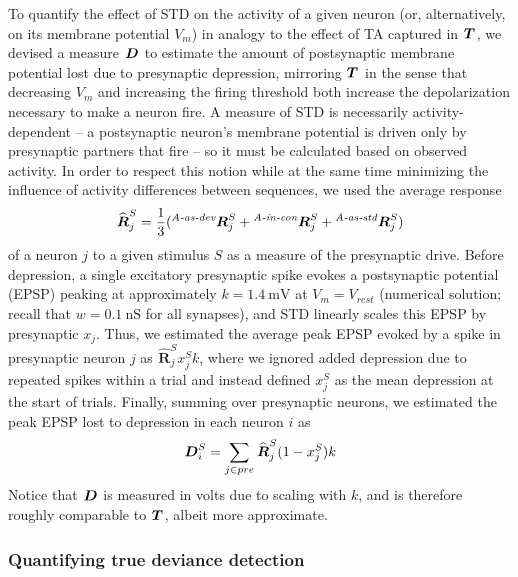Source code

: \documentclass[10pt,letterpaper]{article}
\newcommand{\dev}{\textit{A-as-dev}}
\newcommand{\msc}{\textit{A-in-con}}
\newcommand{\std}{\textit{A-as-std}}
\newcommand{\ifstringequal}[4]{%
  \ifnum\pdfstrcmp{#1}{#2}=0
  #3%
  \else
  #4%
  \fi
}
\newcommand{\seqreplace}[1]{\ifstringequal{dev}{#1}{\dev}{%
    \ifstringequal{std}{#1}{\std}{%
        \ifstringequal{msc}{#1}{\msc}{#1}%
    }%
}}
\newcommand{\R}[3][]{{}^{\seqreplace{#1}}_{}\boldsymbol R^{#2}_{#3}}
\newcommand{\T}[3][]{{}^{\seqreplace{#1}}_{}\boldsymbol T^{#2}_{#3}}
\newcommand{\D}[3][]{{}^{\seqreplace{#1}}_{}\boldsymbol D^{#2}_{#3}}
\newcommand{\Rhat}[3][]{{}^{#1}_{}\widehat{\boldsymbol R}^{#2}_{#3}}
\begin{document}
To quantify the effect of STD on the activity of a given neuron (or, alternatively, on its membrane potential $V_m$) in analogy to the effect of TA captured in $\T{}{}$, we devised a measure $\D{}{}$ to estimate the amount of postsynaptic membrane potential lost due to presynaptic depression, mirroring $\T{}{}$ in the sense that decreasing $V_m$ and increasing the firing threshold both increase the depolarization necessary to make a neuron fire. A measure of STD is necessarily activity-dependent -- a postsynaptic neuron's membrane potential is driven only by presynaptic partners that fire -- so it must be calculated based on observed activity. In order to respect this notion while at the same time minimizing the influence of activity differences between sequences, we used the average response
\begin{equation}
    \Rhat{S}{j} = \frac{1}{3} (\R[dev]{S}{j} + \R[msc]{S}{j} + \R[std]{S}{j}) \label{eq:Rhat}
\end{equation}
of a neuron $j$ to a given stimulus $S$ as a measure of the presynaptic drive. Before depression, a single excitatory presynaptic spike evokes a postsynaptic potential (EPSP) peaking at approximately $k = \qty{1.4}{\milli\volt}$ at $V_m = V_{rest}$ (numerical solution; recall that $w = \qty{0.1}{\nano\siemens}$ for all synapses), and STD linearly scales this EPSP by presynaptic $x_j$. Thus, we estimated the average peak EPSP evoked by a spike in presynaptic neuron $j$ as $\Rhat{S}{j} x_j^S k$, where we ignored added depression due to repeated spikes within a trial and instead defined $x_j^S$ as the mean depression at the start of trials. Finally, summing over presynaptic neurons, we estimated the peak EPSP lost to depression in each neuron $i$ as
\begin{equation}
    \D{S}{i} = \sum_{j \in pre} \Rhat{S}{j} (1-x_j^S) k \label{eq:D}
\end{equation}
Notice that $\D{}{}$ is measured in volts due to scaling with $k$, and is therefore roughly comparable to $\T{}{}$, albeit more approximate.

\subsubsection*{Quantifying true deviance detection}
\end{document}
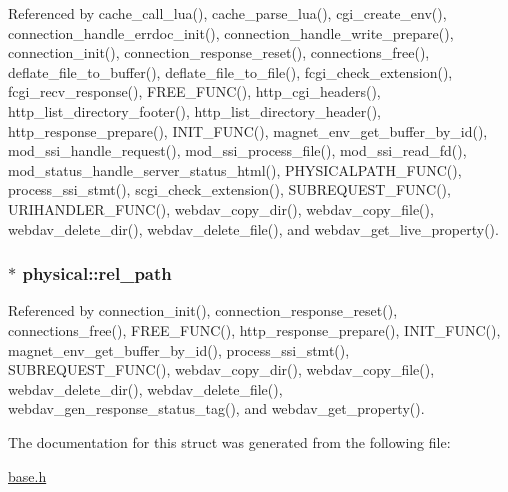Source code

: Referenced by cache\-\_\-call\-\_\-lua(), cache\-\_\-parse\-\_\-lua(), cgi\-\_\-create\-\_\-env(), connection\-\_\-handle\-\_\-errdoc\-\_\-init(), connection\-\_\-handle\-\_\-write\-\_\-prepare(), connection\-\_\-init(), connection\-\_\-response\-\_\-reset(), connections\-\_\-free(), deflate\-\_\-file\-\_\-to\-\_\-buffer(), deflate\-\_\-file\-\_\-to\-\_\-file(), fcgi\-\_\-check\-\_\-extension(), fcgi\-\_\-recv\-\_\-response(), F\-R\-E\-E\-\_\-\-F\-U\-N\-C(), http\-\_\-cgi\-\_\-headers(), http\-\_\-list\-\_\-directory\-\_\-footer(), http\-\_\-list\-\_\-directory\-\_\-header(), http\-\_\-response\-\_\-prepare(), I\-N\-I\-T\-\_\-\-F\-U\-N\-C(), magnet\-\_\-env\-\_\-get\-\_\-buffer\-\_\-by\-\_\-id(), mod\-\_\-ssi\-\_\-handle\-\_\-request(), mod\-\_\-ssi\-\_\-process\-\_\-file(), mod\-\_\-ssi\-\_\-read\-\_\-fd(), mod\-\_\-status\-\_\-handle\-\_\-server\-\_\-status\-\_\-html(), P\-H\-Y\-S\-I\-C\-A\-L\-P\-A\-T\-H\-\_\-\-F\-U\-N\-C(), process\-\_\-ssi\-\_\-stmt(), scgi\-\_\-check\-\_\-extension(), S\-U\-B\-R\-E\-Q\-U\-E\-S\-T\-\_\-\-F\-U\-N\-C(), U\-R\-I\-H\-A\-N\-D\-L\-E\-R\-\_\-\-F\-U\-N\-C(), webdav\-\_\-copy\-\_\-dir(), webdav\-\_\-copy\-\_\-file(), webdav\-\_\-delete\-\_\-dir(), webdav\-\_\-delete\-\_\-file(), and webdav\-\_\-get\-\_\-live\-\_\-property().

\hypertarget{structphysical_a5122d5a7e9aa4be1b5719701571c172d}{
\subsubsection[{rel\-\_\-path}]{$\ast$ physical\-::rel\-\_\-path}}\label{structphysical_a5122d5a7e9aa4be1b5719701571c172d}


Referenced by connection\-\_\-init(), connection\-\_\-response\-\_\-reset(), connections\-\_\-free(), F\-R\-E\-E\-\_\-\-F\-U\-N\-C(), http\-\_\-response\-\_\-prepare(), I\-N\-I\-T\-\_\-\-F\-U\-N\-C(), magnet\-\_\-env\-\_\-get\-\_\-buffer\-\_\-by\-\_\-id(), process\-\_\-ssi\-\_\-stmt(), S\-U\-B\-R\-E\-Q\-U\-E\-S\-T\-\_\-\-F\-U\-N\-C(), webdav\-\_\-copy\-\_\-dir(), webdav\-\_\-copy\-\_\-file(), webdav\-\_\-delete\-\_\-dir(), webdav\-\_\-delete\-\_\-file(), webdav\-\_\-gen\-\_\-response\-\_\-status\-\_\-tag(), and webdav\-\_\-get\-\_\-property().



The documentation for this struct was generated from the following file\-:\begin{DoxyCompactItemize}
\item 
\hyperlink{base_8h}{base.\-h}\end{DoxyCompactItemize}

=== Aim of the task ===
Using the data above, print every line exactly, omitting pictures.

=== Answer for this exercise ===
Source code

: \documentclass[10pt,letterpaper]{article}
\newcommand{\dev}{\textit{A-as-dev}}
\newcommand{\msc}{\textit{A-in-con}}
\newcommand{\std}{\textit{A-as-std}}
\newcommand{\ifstringequal}[4]{%
  \ifnum\pdfstrcmp{#1}{#2}=0
  #3%
  \else
  #4%
  \fi
}
\newcommand{\seqreplace}[1]{\ifstringequal{dev}{#1}{\dev}{%
    \ifstringequal{std}{#1}{\std}{%
        \ifstringequal{msc}{#1}{\msc}{#1}%
    }%
}}
\newcommand{\R}[3][]{{}^{\seqreplace{#1}}_{}\boldsymbol R^{#2}_{#3}}
\newcommand{\T}[3][]{{}^{\seqreplace{#1}}_{}\boldsymbol T^{#2}_{#3}}
\newcommand{\D}[3][]{{}^{\seqreplace{#1}}_{}\boldsymbol D^{#2}_{#3}}
\newcommand{\Rhat}[3][]{{}^{#1}_{}\widehat{\boldsymbol R}^{#2}_{#3}}
\begin{document}
To quantify the effect of STD on the activity of a given neuron (or, alternatively, on its membrane potential $V_m$) in analogy to the effect of TA captured in $\T{}{}$, we devised a measure $\D{}{}$ to estimate the amount of postsynaptic membrane potential lost due to presynaptic depression, mirroring $\T{}{}$ in the sense that decreasing $V_m$ and increasing the firing threshold both increase the depolarization necessary to make a neuron fire. A measure of STD is necessarily activity-dependent -- a postsynaptic neuron's membrane potential is driven only by presynaptic partners that fire -- so it must be calculated based on observed activity. In order to respect this notion while at the same time minimizing the influence of activity differences between sequences, we used the average response
\begin{equation}
    \Rhat{S}{j} = \frac{1}{3} (\R[dev]{S}{j} + \R[msc]{S}{j} + \R[std]{S}{j}) \label{eq:Rhat}
\end{equation}
of a neuron $j$ to a given stimulus $S$ as a measure of the presynaptic drive. Before depression, a single excitatory presynaptic spike evokes a postsynaptic potential (EPSP) peaking at approximately $k = \qty{1.4}{\milli\volt}$ at $V_m = V_{rest}$ (numerical solution; recall that $w = \qty{0.1}{\nano\siemens}$ for all synapses), and STD linearly scales this EPSP by presynaptic $x_j$. Thus, we estimated the average peak EPSP evoked by a spike in presynaptic neuron $j$ as $\Rhat{S}{j} x_j^S k$, where we ignored added depression due to repeated spikes within a trial and instead defined $x_j^S$ as the mean depression at the start of trials. Finally, summing over presynaptic neurons, we estimated the peak EPSP lost to depression in each neuron $i$ as
\begin{equation}
    \D{S}{i} = \sum_{j \in pre} \Rhat{S}{j} (1-x_j^S) k \label{eq:D}
\end{equation}
Notice that $\D{}{}$ is measured in volts due to scaling with $k$, and is therefore roughly comparable to $\T{}{}$, albeit more approximate.

\subsubsection*{Quantifying true deviance detection}
\end{document}
Source code

: Referenced by cache\-\_\-call\-\_\-lua(), cache\-\_\-parse\-\_\-lua(), cgi\-\_\-create\-\_\-env(), connection\-\_\-handle\-\_\-errdoc\-\_\-init(), connection\-\_\-handle\-\_\-write\-\_\-prepare(), connection\-\_\-init(), connection\-\_\-response\-\_\-reset(), connections\-\_\-free(), deflate\-\_\-file\-\_\-to\-\_\-buffer(), deflate\-\_\-file\-\_\-to\-\_\-file(), fcgi\-\_\-check\-\_\-extension(), fcgi\-\_\-recv\-\_\-response(), F\-R\-E\-E\-\_\-\-F\-U\-N\-C(), http\-\_\-cgi\-\_\-headers(), http\-\_\-list\-\_\-directory\-\_\-footer(), http\-\_\-list\-\_\-directory\-\_\-header(), http\-\_\-response\-\_\-prepare(), I\-N\-I\-T\-\_\-\-F\-U\-N\-C(), magnet\-\_\-env\-\_\-get\-\_\-buffer\-\_\-by\-\_\-id(), mod\-\_\-ssi\-\_\-handle\-\_\-request(), mod\-\_\-ssi\-\_\-process\-\_\-file(), mod\-\_\-ssi\-\_\-read\-\_\-fd(), mod\-\_\-status\-\_\-handle\-\_\-server\-\_\-status\-\_\-html(), P\-H\-Y\-S\-I\-C\-A\-L\-P\-A\-T\-H\-\_\-\-F\-U\-N\-C(), process\-\_\-ssi\-\_\-stmt(), scgi\-\_\-check\-\_\-extension(), S\-U\-B\-R\-E\-Q\-U\-E\-S\-T\-\_\-\-F\-U\-N\-C(), U\-R\-I\-H\-A\-N\-D\-L\-E\-R\-\_\-\-F\-U\-N\-C(), webdav\-\_\-copy\-\_\-dir(), webdav\-\_\-copy\-\_\-file(), webdav\-\_\-delete\-\_\-dir(), webdav\-\_\-delete\-\_\-file(), and webdav\-\_\-get\-\_\-live\-\_\-property().

\hypertarget{structphysical_a5122d5a7e9aa4be1b5719701571c172d}{
\subsubsection[{rel\-\_\-path}]{$\ast$ physical\-::rel\-\_\-path}}\label{structphysical_a5122d5a7e9aa4be1b5719701571c172d}


Referenced by connection\-\_\-init(), connection\-\_\-response\-\_\-reset(), connections\-\_\-free(), F\-R\-E\-E\-\_\-\-F\-U\-N\-C(), http\-\_\-response\-\_\-prepare(), I\-N\-I\-T\-\_\-\-F\-U\-N\-C(), magnet\-\_\-env\-\_\-get\-\_\-buffer\-\_\-by\-\_\-id(), process\-\_\-ssi\-\_\-stmt(), S\-U\-B\-R\-E\-Q\-U\-E\-S\-T\-\_\-\-F\-U\-N\-C(), webdav\-\_\-copy\-\_\-dir(), webdav\-\_\-copy\-\_\-file(), webdav\-\_\-delete\-\_\-dir(), webdav\-\_\-delete\-\_\-file(), webdav\-\_\-gen\-\_\-response\-\_\-status\-\_\-tag(), and webdav\-\_\-get\-\_\-property().



The documentation for this struct was generated from the following file\-:\begin{DoxyCompactItemize}
\item 
\hyperlink{base_8h}{base.\-h}\end{DoxyCompactItemize}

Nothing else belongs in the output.